Can ReRAM replace flash?

By | June 1, 2011, 9:06am PDT

Summary: Panasonic’s plans to commercialize ReRAM starting this year puts this NVRAM technology in front of the race to replace NAND flash. What is ReRAM and why is it better than flash?

Flash may not scale below 10nm - even 19nm is a bit of a stretch - but what can replace it? ReRAM (or RRAM: resistance RAM) now moving into commercial production has several advantages over flash. It is now the leading candidate for global NVRAM domination.

The trouble with flash
Flash, like DRAM, stores a bit as an electrical charge. As flash feature sizes shrink - or the number of bits per cell increases - so does the number of electrons storing the bit.

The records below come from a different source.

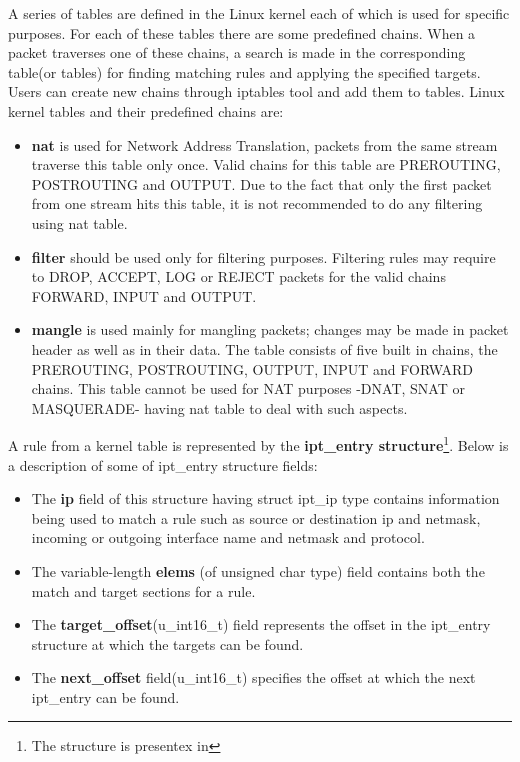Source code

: {{A series of tables are defined in the Linux kernel each of which is used for specific purposes. For each of these tables there are some predefined chains. When a packet traverses one of these chains, a search is made in the corresponding table(or tables) for finding matching rules and applying the specified targets. Users can create new chains through iptables tool and add them to tables.
Linux kernel tables and their predefined chains are:       
\begin{itemize}
\item {\bf nat} is used for Network Address Translation, packets from the same stream traverse this table only once. Valid chains for this table are PREROUTING, POSTROUTING and OUTPUT. Due to the fact that only the first packet from one stream hits this table, it is not recommended to do any filtering using nat table.
\item {\bf filter} should be used only for filtering purposes. Filtering rules may require to DROP, ACCEPT, LOG or REJECT packets for the valid chains FORWARD, INPUT and OUTPUT.
\item {\bf mangle} is used mainly for mangling packets; changes may be made in packet header as well as in their data. The table consists of five built in chains, the PREROUTING, POSTROUTING, OUTPUT, INPUT and FORWARD chains. This table cannot be used for NAT purposes -DNAT, SNAT or MASQUERADE- having nat table to deal with such aspects. 
\end{itemize}

A rule from a kernel table is represented by the \textbf{ipt_entry structure}\footnote{The structure is presentex in }. 
Below is a description of some of ipt_entry structure fields:
\begin{itemize}
\item The \textbf{ip} field of this structure having struct ipt_ip type contains information being used to match a rule such as source or destination ip and netmask, incoming or outgoing interface name and netmask and protocol. \item The variable-length \textbf{elems} (of unsigned char type) field contains both the match and target sections for a rule. 
\item The \textbf{target_offset}(u_int16_t) field represents the offset in the ipt_entry structure at which the targets can be found. 
\item The \textbf{next_offset} field(u_int16_t) specifies the offset at which the next ipt_entry can be found.   
\end{itemize}

}}
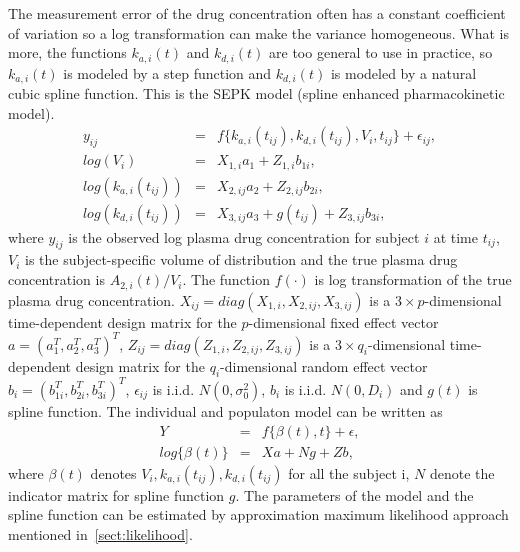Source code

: \documentclass[12pt]{extarticle}
\begin{document}
The measurement error of the drug concentration often has a constant coefficient of variation so a log transformation can make the variance homogeneous. What is more, the functions  $k_{a,i}(t)$ and $k_{d,i}(t)$  are too general to use in practice, so $k_{a,i}(t)$ is modeled by a step function and $k_{d,i}(t)$ is modeled by a natural cubic spline function. This is the SEPK model (spline enhanced pharmacokinetic model). 
\begin{equation}
\begin{array}{rcl}
y_{ij} & = & f\{k_{a,i}(t_{ij}),k_{d,i}(t_{ij}),V_{i},t_{ij}\}+\epsilon_{ij}, \\
log(V_{i}) & = & X_{1,i}a_{1}+Z_{1,i}b_{1i}, \\
log(k_{a,i}(t_{ij})) & = & X_{2,ij}a_{2}+Z_{2,ij}b_{2i}, \\
log(k_{d,i}(t_{ij})) & = & X_{3,ij}a_{3}+g(t_{ij})+Z_{3,ij}b_{3i}, 
\end{array}
\end{equation}
where $y_{ij}$ is the observed log plasma drug concentration for subject $i$ at time $t_{ij}$, $V_{i}$ is the subject-specific volume of distribution and the true plasma drug concentration is $A_{2,i}(t)/V_{i}$. The function $f(\cdot)$ is log transformation of the true plasma drug concentration. $X_{ij}=diag(X_{1,i},X_{2,ij},X_{3,ij})$ is a $3\times{}p$-dimensional time-dependent design matrix for the $p$-dimensional fixed effect vector $a=(a_{1}^{T},a_{2}^{T},a_{3}^{T})^{T}$, $Z_{ij}=diag(Z_{1,i},Z_{2,ij},Z_{3,ij})$ is a  $3\times{}q_{i}$-dimensional time-dependent design matrix for the $q_{i}$-dimensional random effect vector $b_{i}=(b_{1i}^{T},b_{2i}^{T},b_{3i}^{T})^{T}$, $\epsilon_{ij}$ is i.i.d. $N(0,\sigma_{0}^{2})$, $b_{i}$ is i.i.d. $N(0,D_{i})$ and $g(t)$ is spline function. The individual and populaton model can be written as
\begin{equation}
\begin{array}{rcl}
Y & = & f\{\beta(t),t\}+\epsilon, \\
log\{\beta(t)\} & = & Xa+Ng+Zb,
\end{array}
\end{equation} 
where $\beta(t)$ denotes $V_{i},k_{a,i}(t_{ij}),k_{d,i}(t_{ij})$ for all the subject i, $N$ denote the indicator matrix for spline function $g$. The parameters of the model and the spline function can be estimated by approximation maximum likelihood approach mentioned in~\ref{sect:likelihood}. 
\end{document}
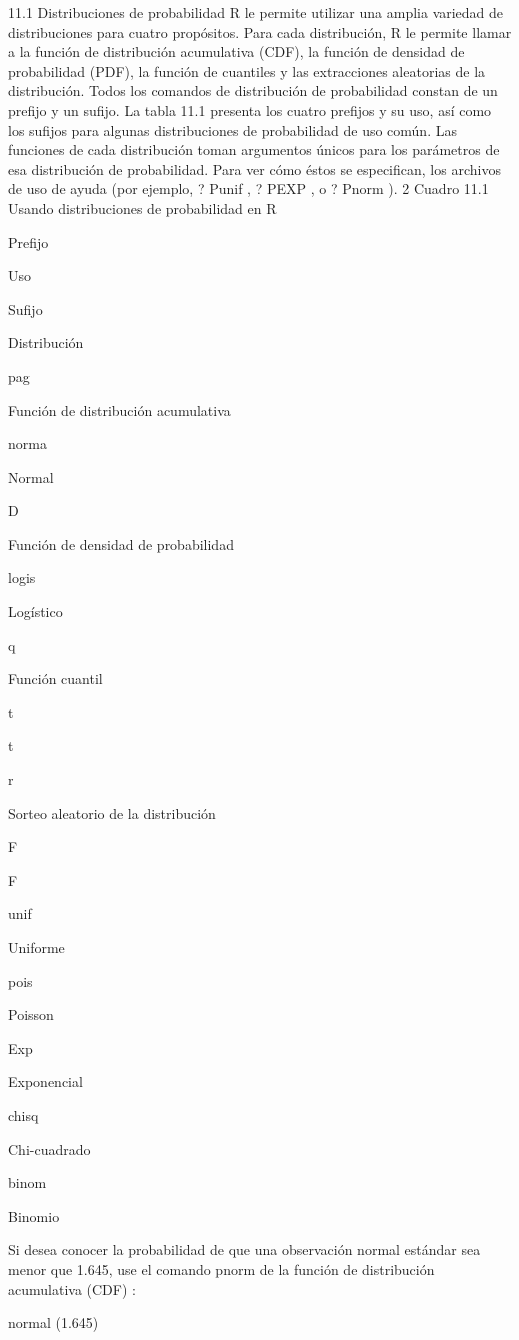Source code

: \documentclass[
]{book}
\begin{document}
11.1 Distribuciones de probabilidad
R le permite utilizar una amplia variedad de distribuciones para cuatro propósitos. Para cada distribución, R le permite llamar a la función de distribución acumulativa (CDF), la función de densidad de probabilidad (PDF), la función de cuantiles y las extracciones aleatorias de la distribución. Todos los comandos de distribución de probabilidad constan de un prefijo y un sufijo. La tabla 11.1 presenta los cuatro prefijos y su uso, así como los sufijos para algunas distribuciones de probabilidad de uso común. Las funciones de cada distribución toman argumentos únicos para los parámetros de esa distribución de probabilidad. Para ver cómo éstos se especifican, los archivos de uso de ayuda (por ejemplo, ? Punif , ? PEXP , o ? Pnorm ). 2
Cuadro 11.1
Usando distribuciones de probabilidad en R

Prefijo

Uso

Sufijo

Distribución

pag

Función de distribución acumulativa

norma

Normal

D

Función de densidad de probabilidad

logis

Logístico

q

Función cuantil

t

t

r

Sorteo aleatorio de la distribución

F

F

unif

Uniforme

pois

Poisson

Exp

Exponencial

chisq

Chi-cuadrado

binom

Binomio

Si desea conocer la probabilidad de que una observación normal estándar sea menor que 1.645, use el comando pnorm de la función de distribución acumulativa (CDF) :

normal (1.645)
\end{document}
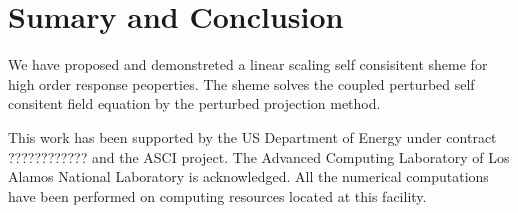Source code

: \documentclass[twocolumn,showpacs,preprintnumbers,amsmath,amssymb]{revtex4}
\begin{document}
\section{Sumary and Conclusion}


 We have proposed and demonstreted a linear scaling self
 consisitent sheme for high order response peoperties.
 The sheme solves the coupled perturbed self consitent field 
 equation by the perturbed projection method.



\begin{acknowledgments}
 This work has been supported by the US Department of Energy 
 under contract ???????????? and the ASCI project.  
 The Advanced Computing Laboratory of Los 
 Alamos National Laboratory is acknowledged.
 All the numerical computations have been
 performed on computing resources located at this facility.
\end{acknowledgments}

\end{document}
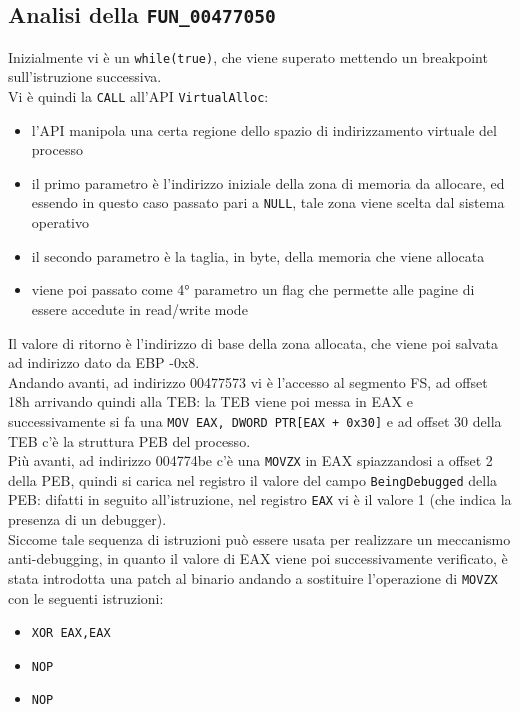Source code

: \documentclass[12pt]{extarticle}
\begin{document}
\subsection{Analisi della \texttt{FUN\_00477050}}
Inizialmente vi è un \texttt{while(true)}, che viene superato mettendo un breakpoint sull'istruzione successiva.\\Vi è quindi la \texttt{CALL} all'API \texttt{VirtualAlloc}:
\begin{itemize}
    \item l'API manipola una certa regione dello spazio di indirizzamento virtuale del processo
    \item il primo parametro è l'indirizzo iniziale della zona di memoria da allocare, ed essendo in questo caso passato pari a \texttt{NULL}, tale zona viene scelta dal sistema operativo
    \item il secondo parametro è la taglia, in byte, della memoria che viene allocata
    \item viene poi passato come 4° parametro un flag che permette alle pagine di essere accedute in read/write mode
\end{itemize}
Il valore di ritorno è l'indirizzo di base della zona allocata, che viene poi salvata ad indirizzo dato da EBP -0x8.\\Andando avanti, ad indirizzo 00477573 vi è l'accesso al segmento FS, ad offset 18h arrivando quindi alla TEB: la TEB viene poi messa in EAX e successivamente si fa una \texttt{MOV EAX, DWORD PTR[EAX + 0x30]} e ad offset 30 della TEB c'è la struttura PEB del processo.\\Più avanti, ad indirizzo 004774be c'è una \texttt{MOVZX} in EAX spiazzandosi a offset 2 della PEB, quindi si carica nel registro il valore del campo \texttt{BeingDebugged} della PEB: difatti in seguito all'istruzione, nel registro \texttt{EAX} vi è il valore 1 (che indica la presenza di un debugger).\\Siccome tale sequenza di istruzioni può essere usata per realizzare un meccanismo anti-debugging, in quanto il valore di EAX viene poi successivamente verificato, è stata introdotta una patch al binario andando a sostituire l'operazione di \texttt{MOVZX} con le seguenti istruzioni:
\begin{itemize}
    \item \texttt{XOR EAX,EAX}
    \item \texttt{NOP}
    \item \texttt{NOP}
\end{itemize}
\end{document}
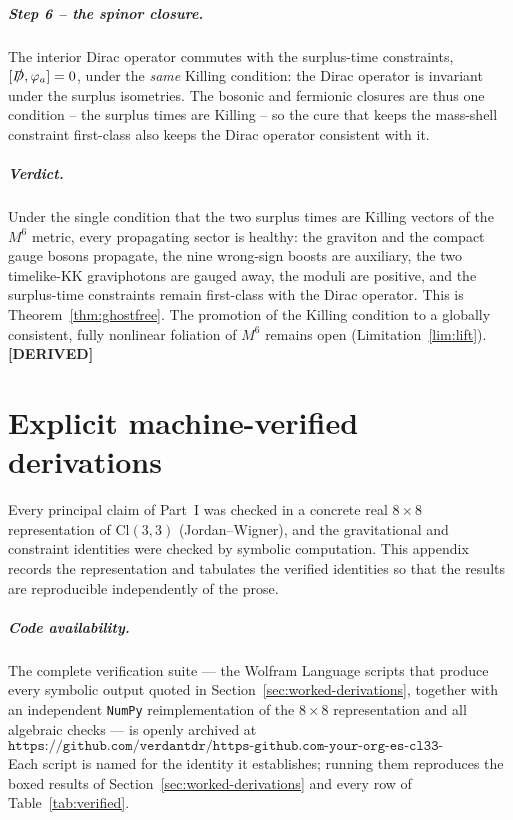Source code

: \documentclass[11pt,oneside]{book}
\newcommand{\Cl}{\mathrm{Cl}}                     %
\newcommand{\Dirac}{\slashed{D}}
\newcommand{\status}[1]{{\sffamily\bfseries\color{statuscol}[#1]}}
\newcommand{\PLACEHOLDER}[1]{\textcolor{red}{\textbf{$\langle$#1$\rangle$}}}
\theoremstyle{plain}
\theoremstyle{definition}
\theoremstyle{remark}
\begin{document}
\paragraph{Step 6 -- the spinor closure.}
The interior Dirac operator commutes with the surplus-time constraints,
$[\Dirac,\varphi_a]=0$, under the \emph{same} Killing condition: the Dirac operator is invariant
under the surplus isometries. The bosonic and fermionic closures are thus one condition -- the
surplus times are Killing -- so the cure that keeps the mass-shell constraint first-class also
keeps the Dirac operator consistent with it.

\paragraph{Verdict.}
Under the single condition that the two surplus times are Killing vectors of the $M^6$ metric,
every propagating sector is healthy: the graviton and the compact gauge bosons propagate, the
nine wrong-sign boosts are auxiliary, the two timelike-KK graviphotons are gauged away, the
moduli are positive, and the surplus-time constraints remain first-class with the Dirac
operator. This is Theorem~\ref{thm:ghostfree}. The promotion of the Killing condition to a
globally consistent, fully nonlinear foliation of $M^6$ remains open
(Limitation~\ref{lim:lift}). \status{DERIVED}

\chapter{Explicit machine-verified derivations}
\label{app:derivations}

Every principal claim of Part~I was checked in a concrete real $8\times8$
representation of $\Cl(3,3)$ (Jordan--Wigner), and the gravitational and constraint
identities were checked by symbolic computation. This appendix records the
representation and tabulates the verified identities so that the results are
reproducible independently of the prose.

\paragraph{Code availability.}
The complete verification suite --- the Wolfram Language scripts that produce every
symbolic output quoted in Section~\ref{sec:worked-derivations}, together with an
independent \texttt{NumPy} reimplementation of the $8\times8$ representation and all
algebraic checks --- is openly archived at
\[
  \texttt{https://github.com/verdantdr/https-github.com-your-org-es-cl33-verification}
\]
Each script is named for the identity it establishes; running them reproduces the
boxed results of Section~\ref{sec:worked-derivations} and every row of
Table~\ref{tab:verified}.
\end{document}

At some point the number of electrons will get too small to be reliably read or stored. Improved signal processing and ECC can help, but these carry their own overhead.

What is ReRAM?
ReRAM uses electrically-altered resistance, not charge, to store a bit: high resistance is a 1; low resistance is a 0. Resistance is easier to measure than a cloud of a few hundred electrons.

The resistance is changed by applying voltage, like flipping a switch. One advantage: the required voltage is a fraction of that needed for flash writes, handy for low-power devices.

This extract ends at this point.